Mozilla and Tor join calls to oust Richard Stallman from Free Software Foundation

By Steven Melendez

March 24, 2021

More than 1,500 people, along with prominent software projects including Mozilla and the Tor Project, have signed a petition calling for the board of the Free Software Foundation to resign and Richard Stallman to be “removed from all leadership positions.” The group recently reappointed the controversial developer and activist to its board; he had previously departed in the wake of sexual-harassment allegations and comments he made about the Jeffrey Epstein case that many found repellent.

Stallman, whose GNU Project built free software tools that have become standard accompaniments to Linux and other operating systems, founded the Free Software Foundation in the 1980s to promote computer programs that would be free for users to redistribute and alter as they saw fit. For years, the bearded Boston-area resident was widely known to be argumentative, but as the #MeToo movement brought sexual harassment and sexist abuse into the spotlight, many women came forward to describe years of unpleasant and abusive behavior by Stallman that reportedly even caused women to avoid walking near his office at the Massachusetts Institute of Technology.

Stallman resigned from a position at MIT and from the Free Software Foundation, where he had served as president, in 2019 after being widely criticized for comments about the Epstein case.

In calling for the FSF board resignation, the petition organizers point to those comments, to the harassment complaints, to comments Stallman made about people with Down syndrome, and to his repeated comments about the singular pronoun “they,” which the petitioners refer to as “poorly disguised transphobia.”

The Free Software Foundation didn’t immediately respond to an inquiry from Fast Company.

“There has been enough tolerance of RMS’s repugnant ideas and behavior,” the petition organizers write. “We cannot continue to let one person ruin the meaning of our work. Our communities have no space for people like Richard M. Stallman, and we will not continue suffering his behavior, giving him a leadership role, or otherwise holding him and his hurtful and dangerous ideology as acceptable.”

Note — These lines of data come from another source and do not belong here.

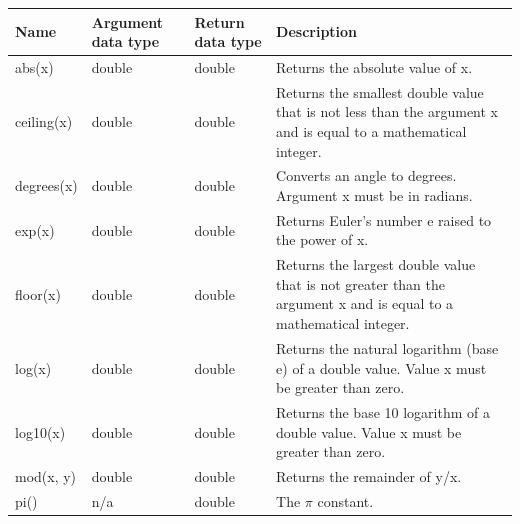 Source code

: \documentclass[11pt,a4paper]{ivoa}
\begin{document}
\begin{table}[thm]\footnotesize
    \begin{tabular}{|p{}|p{}|p{}|p{}|}
        \hline

        \hline
        \textbf{Name} &
        \textbf{Argument \newline data type} &
        \textbf{Return \newline data type} &
        \textbf{Description} \\

        \hline
        abs(x) &
        double&double &
        Returns the absolute value of x.\\

        \hline
        ceiling(x) &
        double&double &
        Returns the smallest double value that is not less than the argument x and is equal to a mathematical integer.\\

        \hline
        degrees(x) &
        double &
        double &
        Converts an angle to degrees. Argument x must be in radians.\\

        \hline
        exp(x) &
        double &
        double &
        Returns Euler’s number e raised to the power of x.\\

        \hline
        floor(x) &
        double &
        double &
        Returns the largest double value that is not greater than the argument x and is equal to a mathematical integer.\\

        \hline
        log(x) &
        double &
        double &
        Returns the natural logarithm (base e) of a double value. Value x must be greater than zero.\\
        
        \hline
        log10(x) &
        double &
        double &
        Returns the base 10 logarithm of a double value. Value x must be greater than zero.\\

        \hline
        mod(x, y) &
        double &
        double &
        Returns the remainder of y/x.\\
        
        \hline
        pi() &
        n/a &
        double &
        The \(\pi\) constant.\\
        

\end{tabular}
\end{table}
\end{document}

Stallman is one of several onetime tech counterculture luminaries whose behavior, once seen as merely eccentric, has since widely been classified as abusive. Linux creator Linus Torvalds took time off from the open-source operating system project in 2018 after The New Yorker reported on years of what were called “abusive emails” to others on the project. And John Draper, a celebrated hacker known as Cap’n Crunch for his discovery that toy whistles in that cereal could at one time be used to make free phone calls, was barred from a number of security conferences after allegations of sexual misconduct toward young men and teenage boys. He’s denied having sexual motivations for leading the men and boys in high-touch “energy workouts.”